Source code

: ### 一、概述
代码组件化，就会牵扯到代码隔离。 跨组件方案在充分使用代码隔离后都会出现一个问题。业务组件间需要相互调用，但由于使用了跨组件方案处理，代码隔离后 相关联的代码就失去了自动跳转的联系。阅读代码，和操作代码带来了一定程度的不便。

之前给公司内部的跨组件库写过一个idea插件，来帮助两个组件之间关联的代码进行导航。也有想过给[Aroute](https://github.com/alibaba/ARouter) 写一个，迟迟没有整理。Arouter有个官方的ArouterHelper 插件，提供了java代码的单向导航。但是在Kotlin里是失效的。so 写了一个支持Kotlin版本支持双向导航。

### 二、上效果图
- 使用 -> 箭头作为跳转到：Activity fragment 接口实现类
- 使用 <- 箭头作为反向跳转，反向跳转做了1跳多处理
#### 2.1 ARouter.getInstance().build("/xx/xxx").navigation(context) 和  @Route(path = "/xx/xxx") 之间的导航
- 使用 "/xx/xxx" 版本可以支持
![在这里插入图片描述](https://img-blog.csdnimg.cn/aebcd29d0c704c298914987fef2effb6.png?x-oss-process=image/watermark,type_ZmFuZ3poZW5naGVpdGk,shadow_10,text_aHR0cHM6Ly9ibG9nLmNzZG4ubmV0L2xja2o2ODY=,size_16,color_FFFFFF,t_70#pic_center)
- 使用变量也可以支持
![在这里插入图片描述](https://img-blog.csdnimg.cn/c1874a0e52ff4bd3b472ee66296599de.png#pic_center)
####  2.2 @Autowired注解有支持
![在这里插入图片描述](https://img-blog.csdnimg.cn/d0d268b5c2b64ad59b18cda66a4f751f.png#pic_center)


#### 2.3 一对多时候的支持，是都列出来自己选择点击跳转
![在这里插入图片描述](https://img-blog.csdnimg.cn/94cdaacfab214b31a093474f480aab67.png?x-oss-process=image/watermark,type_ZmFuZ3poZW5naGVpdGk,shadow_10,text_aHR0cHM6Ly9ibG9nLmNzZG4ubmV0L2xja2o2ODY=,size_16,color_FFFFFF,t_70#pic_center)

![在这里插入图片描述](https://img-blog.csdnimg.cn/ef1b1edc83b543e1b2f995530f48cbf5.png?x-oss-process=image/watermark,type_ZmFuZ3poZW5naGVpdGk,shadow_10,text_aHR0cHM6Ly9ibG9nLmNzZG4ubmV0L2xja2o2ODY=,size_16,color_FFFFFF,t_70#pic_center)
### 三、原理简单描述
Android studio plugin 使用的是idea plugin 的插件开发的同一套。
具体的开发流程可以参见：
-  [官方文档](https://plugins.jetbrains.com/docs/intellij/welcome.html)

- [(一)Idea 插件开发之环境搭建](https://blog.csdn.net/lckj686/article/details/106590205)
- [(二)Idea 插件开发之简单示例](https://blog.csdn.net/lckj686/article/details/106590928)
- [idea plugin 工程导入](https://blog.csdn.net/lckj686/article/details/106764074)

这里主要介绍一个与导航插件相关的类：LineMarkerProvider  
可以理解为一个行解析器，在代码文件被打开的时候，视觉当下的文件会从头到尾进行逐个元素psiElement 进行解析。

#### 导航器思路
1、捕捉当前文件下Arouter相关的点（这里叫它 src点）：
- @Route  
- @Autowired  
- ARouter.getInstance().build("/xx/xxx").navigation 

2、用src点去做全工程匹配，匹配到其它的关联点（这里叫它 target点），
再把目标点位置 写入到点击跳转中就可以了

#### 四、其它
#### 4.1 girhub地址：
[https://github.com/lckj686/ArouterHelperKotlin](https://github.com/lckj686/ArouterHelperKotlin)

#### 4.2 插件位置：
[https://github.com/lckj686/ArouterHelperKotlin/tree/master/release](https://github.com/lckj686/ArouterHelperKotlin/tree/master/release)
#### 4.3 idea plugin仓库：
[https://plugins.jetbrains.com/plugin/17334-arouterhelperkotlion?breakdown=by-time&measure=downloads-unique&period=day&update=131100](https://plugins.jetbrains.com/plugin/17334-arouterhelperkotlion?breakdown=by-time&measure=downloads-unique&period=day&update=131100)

• TASK ITEM
Within the entries, find all lines holding "ArouterHelperKotlin" and copy each one.

• RESULT FOR THIS TASK
[https://github.com/lckj686/ArouterHelperKotlin](https://github.com/lckj686/ArouterHelperKotlin)
[https://github.com/lckj686/ArouterHelperKotlin/tree/master/release](https://github.com/lckj686/ArouterHelperKotlin/tree/master/release)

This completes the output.